Kivora Operations Team · Reviewed by KVRA

Order fulfilment workflow for a South African online store

Updated 2026-07-16 · 4 min read

Quick answer

A simple fulfilment workflow moves an order through clear states: received, payment confirmed, stock reserved, picking, packed, handed to collection or delivery, delivered, and closed. Exceptions such as failed payment, unavailable stock, address changes, failed delivery, cancellation, or return should leave the normal queue and receive an owner and next action.

The purpose of order states is to tell the team what is true and what happens next. A long status list is not useful if two people interpret it differently. Start with a small normal path, then manage unusual cases separately.

The exact payment and delivery providers may differ. The operating control is the same: do not promise, pick, refund, or close work from an assumption when a provider or customer confirmation is still outstanding.

1. Receive and review the order

Capture a stable order reference, customer contact details, delivery or collection choice, order lines, quantities, prices, and the expected total. Check for obvious address, contact, product, and quantity problems before the order enters fulfilment.

  • Keep the original order reference visible in customer and internal messages.
  • Separate customer notes from verified fulfilment instructions.
  • Flag unusual quantities, incompatible combinations, or missing delivery details.

2. Confirm payment state

Treat received, pending, paid, failed, cancelled, and refunded as different states. Use the payment provider's verified result or the approved internal process; do not use a screenshot or customer message as the only confirmation when a system result is expected.

Keep the store's customer payment separate from the business's platform subscription or other operating charges. This makes reconciliation and customer support clearer.
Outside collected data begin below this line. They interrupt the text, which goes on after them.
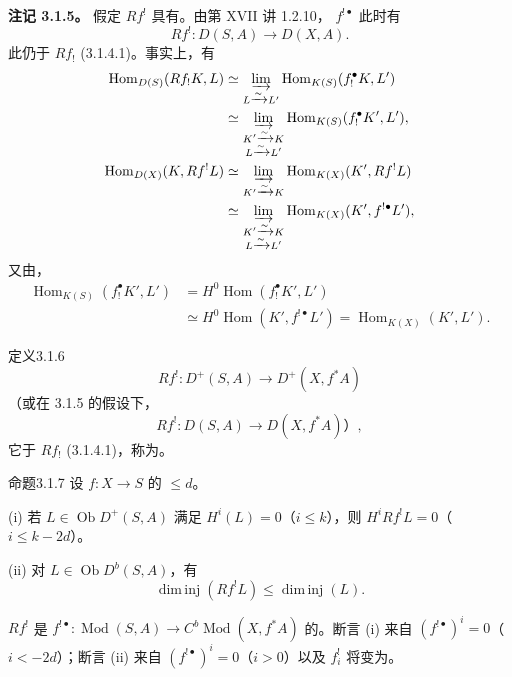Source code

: \textbf{注记 3.1.5。} 假定 $Rf^!$ 具有。由第 XVII 讲 1.2.10， $f^{!\bullet}$ 此时有
\[
 Rf^!\colon D(S,A)\longrightarrow D(X,A).\tag{3.1.5.1}
\]
此仍于 $Rf_!$ (3.1.4.1)。事实上，有
\begin{align*}
\operatorname{Hom}_{D(S)}(Rf_!K,L)
 &\simeq\varinjlim_{L\xrightarrow{\sim}L'}\operatorname{Hom}_{K(S)}(f_!^\bullet K,L')\\
 &\simeq\varinjlim_{\substack{K'\xrightarrow{\sim}K\\L\xrightarrow{\sim}L'}}\operatorname{Hom}_{K(S)}(f_!^\bullet K',L'),\\
\operatorname{Hom}_{D(X)}(K,Rf^!L)
 &\simeq\varinjlim_{K'\xrightarrow{\sim}K}\operatorname{Hom}_{K(X)}(K',Rf^!L)\\
 &\simeq\varinjlim_{\substack{K'\xrightarrow{\sim}K\\L\xrightarrow{\sim}L'}}\operatorname{Hom}_{K(X)}(K',f^{!\bullet}L'),
\end{align*}
又由，
\begin{align*}
\operatorname{Hom}_{K(S)}(f_!^\bullet K',L')
 &=H^0\operatorname{Hom}(f_!^\bullet K',L')\\
 &\simeq H^0\operatorname{Hom}(K',f^{!\bullet}L')
 =\operatorname{Hom}_{K(X)}(K',L').
\end{align*}

\begin{SGAresult}{定义}{3.1.6}
\[
 Rf^!\colon D^+(S,A)\longrightarrow D^+(X,f^*A)
\]
（或在 3.1.5 的假设下，
\[
 Rf^!\colon D(S,A)\longrightarrow D(X,f^*A)\text{）},
\]
它于 $Rf_!$ (3.1.4.1)，称为。
\end{SGAresult}

\begin{SGAresult}{命题}{3.1.7}
设 $f\colon X\to S$ 的 $\leq d$。

(i) 若 $L\in\operatorname{Ob}D^+(S,A)$ 满足 $H^i(L)=0$（$i\leq k$），则 $H^iRf^!L=0$（$i\leq k-2d$）。

(ii) 对 $L\in\operatorname{Ob}D^b(S,A)$，有
\[
 \operatorname{dim\,inj}(Rf^!L)\leq\operatorname{dim\,inj}(L).
\]
\end{SGAresult}
 $Rf^!$ 是 $f^{!\bullet}\colon\operatorname{Mod}(S,A)\to C^b\operatorname{Mod}(X,f^*A)$ 的。断言 (i) 来自 $(f^{!\bullet})^i=0$（$i<-2d$）；断言 (ii) 来自 $(f^{!\bullet})^i=0$（$i>0$）以及 $f_i^!$ 将变为。

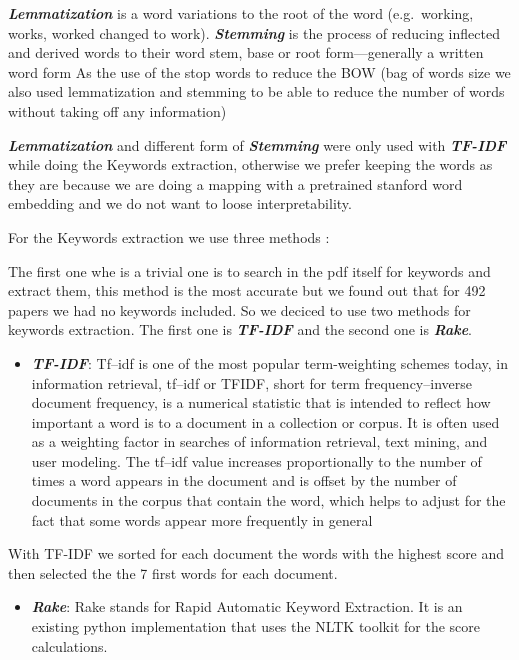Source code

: \documentclass[journal,twocolumn]{IEEEtran}
\providecommand{\tightlist}{%
      \setlength{\itemsep}{0pt}\setlength{\parskip}{0pt}}
\begin{document}
\textbf{\emph{Lemmatization}} is a word variations to the root of the
word (e.g.~working, works, worked changed to work).
\textbf{\emph{Stemming}} is the process of reducing inflected and
derived words to their word stem, base or root form---generally a
written word form As the use of the stop words to reduce the BOW (bag of
words size we also used lemmatization and stemming to be able to reduce
the number of words without taking off any information)

    \textbf{\emph{Lemmatization}} and different form of
\textbf{\emph{Stemming}} were only used with \textbf{\emph{TF-IDF}}
while doing the Keywords extraction, otherwise we prefer keeping the
words as they are because we are doing a mapping with a pretrained
stanford word embedding and we do not want to loose interpretability.

    For the Keywords extraction we use three methods :

The first one whe is a trivial one is to search in the pdf itself for
keywords and extract them, this method is the most accurate but we found
out that for 492 papers we had no keywords included. So we deciced to
use two methods for keywords extraction. The first one is
\textbf{\emph{TF-IDF}} and the second one is \textbf{\emph{Rake}}.

    \begin{itemize}
\tightlist
\item
  \textbf{\emph{TF-IDF}}: Tf--idf is one of the most popular
  term-weighting schemes today, in information retrieval, tf--idf or
  TFIDF, short for term frequency--inverse document frequency, is a
  numerical statistic that is intended to reflect how important a word
  is to a document in a collection or corpus. It is often used as a
  weighting factor in searches of information retrieval, text mining,
  and user modeling. The tf--idf value increases proportionally to the
  number of times a word appears in the document and is offset by the
  number of documents in the corpus that contain the word, which helps
  to adjust for the fact that some words appear more frequently in
  general \cite{Tf-idf}
\end{itemize}

    With TF-IDF we sorted for each document the words with the highest score
and then selected the the 7 first words for each document.

    \begin{itemize}
\tightlist
\item
  \textbf{\emph{Rake}}: Rake stands for Rapid Automatic Keyword
  Extraction. It is an existing python implementation that uses the NLTK
  toolkit for the score calculations.
\end{itemize}
\end{document}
  • Release paid orders to fulfilment.
  • Hold pending payments with a clear review time.
  • Close failed or cancelled payments without reducing real stock permanently.
  • Record refund state separately from return receipt and order closure.

3. Reserve stock and prepare picking

Reserve stock when the business's payment and cancellation rules say the order is ready. The picking view should show the product reference, product name, variant, quantity, and any handling note needed to supply the correct item.

If stock is unavailable, stop the normal path. Decide whether the customer will wait, accept a substitute, receive a partial fulfilment, or cancel. Record the customer's decision before changing the order.

  • Reduce the risk of selling the same limited stock twice.
  • Use a second check for similar variants or high-value items.
  • Record substitutions and partial fulfilment explicitly.

4. Pack and hand over

Packing confirms that the physical contents match the order. Use packaging that protects the item through the chosen delivery method, and include only the customer information needed for the hand-off.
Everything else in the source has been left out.